Summary & Conclusion: In the present study a significant decrease in LF power, LF/HF ratio and HR were observed with a significant increase in the HF power after the practice of CM. However in control group there was a significant increase in LF power and LF/HF ratio with a significant decrease in HF power and non significant decrease in heart rate. There was a significant difference between CM and control groups in all the three HRV variables.
The LF band of HRV is known to correspond to sympathetic modulations and the efferent vegal activity is a major contributor to the HF band.

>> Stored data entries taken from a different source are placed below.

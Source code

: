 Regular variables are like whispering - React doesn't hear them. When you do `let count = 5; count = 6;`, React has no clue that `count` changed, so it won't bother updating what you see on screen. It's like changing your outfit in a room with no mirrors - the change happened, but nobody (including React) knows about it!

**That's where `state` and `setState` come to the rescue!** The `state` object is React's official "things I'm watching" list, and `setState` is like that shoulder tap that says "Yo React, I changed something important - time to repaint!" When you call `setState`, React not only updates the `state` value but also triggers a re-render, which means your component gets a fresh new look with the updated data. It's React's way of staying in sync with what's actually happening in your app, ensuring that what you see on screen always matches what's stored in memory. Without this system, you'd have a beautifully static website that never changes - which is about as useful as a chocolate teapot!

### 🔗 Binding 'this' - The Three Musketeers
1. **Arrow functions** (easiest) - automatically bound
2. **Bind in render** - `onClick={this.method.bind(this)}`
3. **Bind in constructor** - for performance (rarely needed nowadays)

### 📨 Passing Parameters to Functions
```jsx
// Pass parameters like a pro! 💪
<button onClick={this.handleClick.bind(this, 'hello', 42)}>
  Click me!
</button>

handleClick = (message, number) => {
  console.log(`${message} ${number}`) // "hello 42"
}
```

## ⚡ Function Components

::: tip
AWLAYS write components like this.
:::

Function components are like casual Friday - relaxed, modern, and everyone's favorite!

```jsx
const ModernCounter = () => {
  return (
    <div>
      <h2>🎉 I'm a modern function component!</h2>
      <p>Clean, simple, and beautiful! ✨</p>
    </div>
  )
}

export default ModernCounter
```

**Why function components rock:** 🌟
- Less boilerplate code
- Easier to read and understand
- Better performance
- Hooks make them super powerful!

The LF/HF ratio is correlated with the sympatho-vagal balance.
The results of this study with reduction in physiological arousal after the practice of cyclic meditation (through HRV) are similar to our earlier study at this institution on CM in healthy male executives which showed reduction in respiratory rate and oxygen consumption immediately after the practice of CM (Telles, Reddy & Nagendra 2000).

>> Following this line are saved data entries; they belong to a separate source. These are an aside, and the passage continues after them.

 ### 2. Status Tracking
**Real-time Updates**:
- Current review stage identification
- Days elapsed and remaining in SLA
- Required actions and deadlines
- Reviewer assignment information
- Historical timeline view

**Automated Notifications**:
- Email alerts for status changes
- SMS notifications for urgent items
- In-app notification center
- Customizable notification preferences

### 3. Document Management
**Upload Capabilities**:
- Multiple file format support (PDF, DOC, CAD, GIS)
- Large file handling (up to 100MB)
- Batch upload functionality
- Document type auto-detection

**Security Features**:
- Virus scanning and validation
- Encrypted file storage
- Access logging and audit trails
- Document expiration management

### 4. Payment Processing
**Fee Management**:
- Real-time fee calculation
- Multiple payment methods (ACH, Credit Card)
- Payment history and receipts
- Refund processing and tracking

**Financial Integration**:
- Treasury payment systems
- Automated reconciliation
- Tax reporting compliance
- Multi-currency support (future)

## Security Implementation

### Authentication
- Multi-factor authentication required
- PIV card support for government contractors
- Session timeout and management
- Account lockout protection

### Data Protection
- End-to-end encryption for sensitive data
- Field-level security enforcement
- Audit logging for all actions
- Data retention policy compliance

A decrease in heart rate after the practice of CM also indicates a rested state similar to earlier observations on changes in heart rate during other yogic practices (Telles, et al., 2004). It has also been observed that after exercise the heart rate and blood pressure returned to the baseline levels sooner when subjects practiced guided relaxation compared with recovery after supine rest (Bera, Gore & Oak, 1998).
A study conducted to examine the independent and joint effects of occupational status and perceived demands, control and social support at work on ambulatory blood pressure and heart rate (HR) in women showed that occupational status and job characteristics accounted for 18% and 22% of the inter-individual variability in ambulatory systolic blood pressure (SBP) and HR respectively indicating high cardiovascular risk for women in stressful job circumstances (Gallo et al., 2004).There are no published studies on stress management through meditation or relaxation therapies in working women. Hence this practically feasible technique of CM (25 mins) which can be done in the office atmosphere could be recommended as a useful modality at work place.
Although care was taken in this study not to carry out the assessments during the menstrual period, different phases of menstrual cycle may have contributed to the differences in baseline HRV spectrum which was not matched between the CM and C groups.
Thus this randomized wait list control study has shown a significant decrease in sympathetic arousal and increase in vagal tone after the practice of Cyclic meditation for 25 mins daily for 15 days in female bank employees as compared to the control group. These results need to be substantiated by further studies on the effect of CM on other autonomic variables and correlations with other measures of stress.